With each call, firefighters turn out and suit up to protect them from the heat of the blaze. For this group, with each call, they relate that with putting on life saving spiritual armor to help protect them from the heat of each mental battle—turning to the Bible verse of Ephesians 6:13: "Therefore put on the full armor of God, so that when the day of evil comes, you may be able to stand your ground, and after you have done everything, to stand."
“We need protection,” Witt said. “We’re exposed to so much, it’s very important that we put on that armor that the fire service gives us. But, it’s more important that we put on the armor of God so we can’t be attacked. We’re attacked in so many different ways. When you have your armor on, God’s with you and you’re protected.”
“This group, we’ve learned our 9-1-1 is the good Lord—that’s who we call on"

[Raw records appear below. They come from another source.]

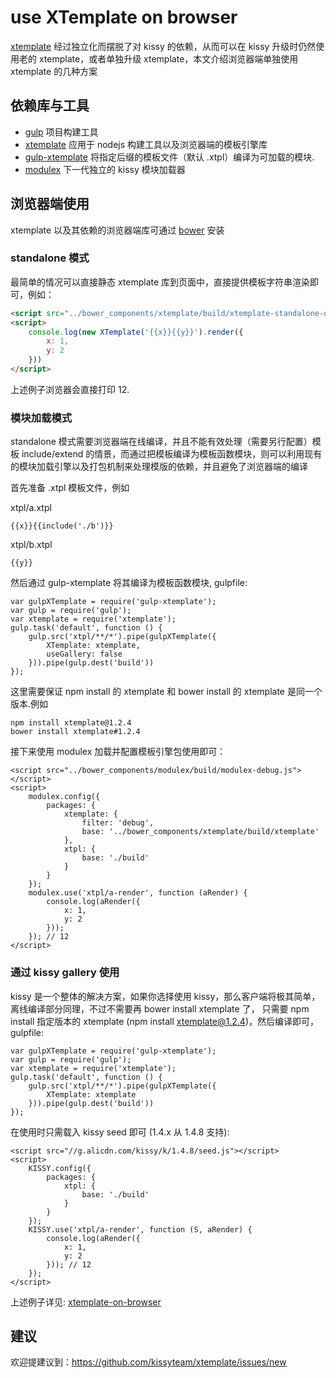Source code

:# use XTemplate on browser

[xtemplate](https://github.com/kissyteam/xtemplate) 经过独立化而摆脱了对 kissy 的依赖，从而可以在 kissy 升级时仍然使用老的 xtemplate，或者单独升级 xtemplate，本文介绍浏览器端单独使用 xtemplate 的几种方案

## 依赖库与工具

* [gulp](https://github.com/gulpjs/gulp/) 项目构建工具
* [xtemplate](https://github.com/kissyteam/xtemplate) 应用于 nodejs 构建工具以及浏览器端的模板引擎库
* [gulp-xtemplate](https://github.com/kissyteam/gulp-xtemplate) 将指定后缀的模板文件（默认 .xtpl）编译为可加载的模块.
* [modulex](https://github.com/kissyteam/modulex) 下一代独立的 kissy 模块加载器

## 浏览器端使用

xtemplate 以及其依赖的浏览器端库可通过 [bower](https://github.com/bower/bower) 安装

### standalone 模式

最简单的情况可以直接静态 xtemplate 库到页面中，直接提供模板字符串渲染即可，例如：

```html
<script src="../bower_components/xtemplate/build/xtemplate-standalone-debug.js"></script>
<script>
    console.log(new XTemplate('{{x}}{{y}}').render({
        x: 1,
        y: 2
    }))
</script>
```

上述例子浏览器会直接打印 12.

### 模块加载模式

standalone 模式需要浏览器端在线编译，并且不能有效处理（需要另行配置）模板 include/extend 的情景，而通过把模板编译为模板函数模块，则可以利用现有的模块加载引擎以及打包机制来处理模版的依赖，并且避免了浏览器端的编译

首先准备 .xtpl 模板文件，例如

xtpl/a.xtpl
```
{{x}}{{include('./b')}}
```

xtpl/b.xtpl
```
{{y}}
```

然后通过 gulp-xtemplate 将其编译为模板函数模块, gulpfile:
```
var gulpXTemplate = require('gulp-xtemplate');
var gulp = require('gulp');
var xtemplate = require('xtemplate');
gulp.task('default', function () {
    gulp.src('xtpl/**/*').pipe(gulpXTemplate({
        XTemplate: xtemplate,
        useGallery: false
    })).pipe(gulp.dest('build'))
});
```

这里需要保证 npm install 的 xtemplate 和 bower install 的 xtemplate 是同一个版本.例如

```
npm install xtemplate@1.2.4
bower install xtemplate#1.2.4
```

接下来使用 modulex 加载并配置模板引擎包使用即可：
```
<script src="../bower_components/modulex/build/modulex-debug.js"></script>
<script>
    modulex.config({
        packages: {
            xtemplate: {
                filter: 'debug',
                base: '../bower_components/xtemplate/build/xtemplate'
            },
            xtpl: {
                base: './build'
            }
        }
    });
    modulex.use('xtpl/a-render', function (aRender) {
        console.log(aRender({
            x: 1,
            y: 2
        }));
    }); // 12
</script>
```

### 通过 kissy gallery 使用

kissy 是一个整体的解决方案，如果你选择使用 kissy，那么客户端将极其简单，离线编译部分同理，不过不需要再 bower install xtemplate 了，
只需要 npm install 指定版本的 xtemplate (npm install xtemplate@1.2.4)，然后编译即可，gulpfile:

```
var gulpXTemplate = require('gulp-xtemplate');
var gulp = require('gulp');
var xtemplate = require('xtemplate');
gulp.task('default', function () {
    gulp.src('xtpl/**/*').pipe(gulpXTemplate({
        XTemplate: xtemplate
    })).pipe(gulp.dest('build'))
});
```

在使用时只需载入 kissy seed 即可 (1.4.x 从 1.4.8 支持):

```
<script src="//g.alicdn.com/kissy/k/1.4.8/seed.js"></script>
<script>
    KISSY.config({
        packages: {
            xtpl: {
                base: './build'
            }
        }
    });
    KISSY.use('xtpl/a-render', function (S, aRender) {
        console.log(aRender({
            x: 1,
            y: 2
        })); // 12
    });
</script>
```


上述例子详见: [xtemplate-on-browser](https://github.com/yiminghe/xtemplate-on-browser)

## 建议

欢迎提建议到：https://github.com/kissyteam/xtemplate/issues/new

Petrucci said this group means ‘everything’ to him. He’s seen lives impacted. He mentioned a firefighter, who had cancer and lived three years longer than expected, bring others to the group; and how even in this difficult time it brought his family together. He’s also seen marriages restored, as well.
Koinonia is even overseas, as firefighters on active duty are having Bible studies in Afghanistan.
“I think it’s the power of the mind,” Holtorf said. “If you’re constantly seeing things, all that stuff’s up in your brain, if you don’t get it out, you’ll cope with it in other ways and we’ve seen that with firemen. Suicide is definitely a real thing, especially with first responders. So, I’ve learned personally just to talk. Just be open, be honest.”
"That’s what these guys have all taught me—is hey you’re not alone. We’re all in this together.”